Visiting a hospital for tests is always something of a transformational experience for me. As you can probably tell from Saturday’s entry, I was feeling just a mite sorry for myself. Foolish, that. Fortunately, visiting a place where people face – and overcome – genuine challenges and threats, helps me to put my own life into better perspective.
The University of Texas M.D. Anderson Cancer Center, to use the full name once in a while, is a fantastic place, where thousands of the most dedicated and motivated medical professionals in the world fight a never-ending battle against cancer in all of its forms. Front to back, this place is incredible, operating at a level of care and compassion I have seen at no other place. It’s not just the doctors, you see, but the nurses, physician’s assistants, even the volunteers and phlebotomists are very, very good at what they do. While there are some patients that MDA must turn away, every patient accepted at MDA can count on a conviction that their doctors and staff will refuse to surrender, that every effort will be made not only to beat the cancer, but to provide a comfortable life for the patient. Hey, I know I sound like a commercial, but you have to see this place to believe it. And to understand why so many cancer patients desperately hope to be admitted there for treatment.

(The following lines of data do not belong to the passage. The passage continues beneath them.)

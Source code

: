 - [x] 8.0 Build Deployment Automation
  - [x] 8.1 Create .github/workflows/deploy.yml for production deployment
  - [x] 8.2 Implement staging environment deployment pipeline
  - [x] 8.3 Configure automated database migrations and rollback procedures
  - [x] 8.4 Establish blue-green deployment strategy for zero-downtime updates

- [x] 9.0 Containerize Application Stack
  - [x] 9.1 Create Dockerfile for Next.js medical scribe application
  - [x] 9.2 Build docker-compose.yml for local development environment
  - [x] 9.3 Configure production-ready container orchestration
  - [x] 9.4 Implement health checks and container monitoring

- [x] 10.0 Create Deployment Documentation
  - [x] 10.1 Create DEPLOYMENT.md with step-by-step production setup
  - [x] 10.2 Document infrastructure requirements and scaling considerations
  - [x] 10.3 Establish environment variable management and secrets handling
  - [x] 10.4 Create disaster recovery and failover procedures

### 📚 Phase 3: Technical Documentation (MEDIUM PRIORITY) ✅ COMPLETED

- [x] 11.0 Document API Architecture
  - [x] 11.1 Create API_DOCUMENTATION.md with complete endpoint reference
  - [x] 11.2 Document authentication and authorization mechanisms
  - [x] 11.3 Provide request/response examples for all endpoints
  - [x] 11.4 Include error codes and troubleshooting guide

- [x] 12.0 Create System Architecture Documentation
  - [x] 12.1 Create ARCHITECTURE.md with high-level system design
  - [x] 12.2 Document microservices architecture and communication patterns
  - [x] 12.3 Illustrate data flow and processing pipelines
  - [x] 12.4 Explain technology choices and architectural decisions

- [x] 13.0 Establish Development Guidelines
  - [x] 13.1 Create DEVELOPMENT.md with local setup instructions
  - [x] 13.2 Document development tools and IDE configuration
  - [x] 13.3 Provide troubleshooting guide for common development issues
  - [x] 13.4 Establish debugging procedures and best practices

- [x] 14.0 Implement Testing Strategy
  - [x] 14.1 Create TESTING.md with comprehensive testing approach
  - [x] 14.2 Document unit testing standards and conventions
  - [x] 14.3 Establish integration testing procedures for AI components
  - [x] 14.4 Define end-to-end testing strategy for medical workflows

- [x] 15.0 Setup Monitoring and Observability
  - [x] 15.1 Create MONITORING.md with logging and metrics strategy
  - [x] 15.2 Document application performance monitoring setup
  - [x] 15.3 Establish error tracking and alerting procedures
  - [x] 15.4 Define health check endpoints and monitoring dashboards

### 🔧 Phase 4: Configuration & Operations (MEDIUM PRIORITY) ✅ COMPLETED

And why I am always a bit depressed when I go there. You see, I have been very, very lucky. My cancer is formally known as Pseudomyxoma Peritonei, an abdominal cancer where the cysts form as free-floating cells in the abdominal fluid, going unnnoticed for years in almost every case until they reach a certain size, around 2 millimeters in diameter. At that point, two things start to happen. They start to seriously block the flow of fluid into and out from the abdominal cavity, increasing pressure on internal organs and eventually choking them off, and at some point they metastasize, and attack all the internal organs they can reach. Up to that point there are usually no warning signs, so that the overwhelming majority of PMP patients are discovered only at Stage IV. There is no known cure for PMP, and Stage IV PMP has a survival rate ranging from 10 to 25 percent, depending on a variety of factors. Me, I got really lucky, because I passed a kidney stone.
In October of 2006, I passed a kidney stone, and it hurt like nothing I had ever experienced. My doctor told me to get a CT scan to be sure there was not another one waiting to have a go, and that was when my doctor discovered I had ruptured my appendix, and ordered emergency surgery. That surgery produced its own surgery, as the surgeon taking my appendix out found a mass of mucus-like material in my abdominal cavity, removed every bit he could find, and sent off the stuff for tests. From there, the tests came back malignant and more tests were done, and after a few referrals and more tests PMP was confirmed. So, odd as it sounds, passing a kidney stone and rupturing my appendix saved my life in a way, because it caught the cancer at a very early stage. You just never know how things are going to work out.
– continued –
Short version from there, they cannot cure it but they can control it. So long as the little cells stay really small, I’m good. So no more surgeries, at least not for now, not even chemo. The downside of that, though, is that I didn’t do a single thing to deserve that good fortune. So every time I go to MDA to get more tests done, I see people who have not been so lucky. I was chatting with a guy yesterday who was fighting lymphoma, and he joked that the cool thing about the chemo he was having, was that he only had to shave every 3 or 4 days. That way of putting things to the good is not uncommon there. Because of the radiation and drugs and so on, the floors I go to do not have any children under 12, who are treated in a different place (just as well – I do not think I could stand seeing a child go through some of the things the adults have to endure, and I know that some of the kids do have to take that), so I see folks from their late teens and up, in various stages and types of cancer. Having an abdominal cancer, I tend to see the colon and rectal cancer patients, we’re a special kind of grotesque club. Sometimes we discuss what we do when the ‘plumbing’ shuts down, or which doctor we’re going to. Seems like the men here outnumber the women about 60-40 in abdominal cancers, for whatever that means.
Things are getting to be a steady routine now with the tests. After the tests, my wife wanted to know what I wanted to eat, and was surprised that I was not hungry; she’s forgotten what the tests are like. All that barium, you see. The barium shake is one thing, but the IV makes you feel glowy in a weird way, and all I will say about the rectal contrast is that you won’t want to be active below the chest for a while, OK? I was reading a bedtime story to my daughter last night, and I joked that I could read it with the lights off. Meh, if that’s the worst I get I should be fine. I thought about not blogging about the tests, but it stays on my mind while everything tastes funny, which usually lasts a couple days.
As you’ve probably figured out by now, my thoughts are less than well-organized today. I feel fine about the tests, guilty about not having as tough a time as so many other people fighting cancer, I appreciate the spirit and outlook of the fighters, and I am still immature enough to get bothered by all the needles, chemicals, IVs, and other accoutrements of going to the hospital, even just to check up on how things are going. I’d like to say there was a point to this, but I cannot really think of one except it’s what’s on my mind, and maybe your Monday was not so bad when you think about it.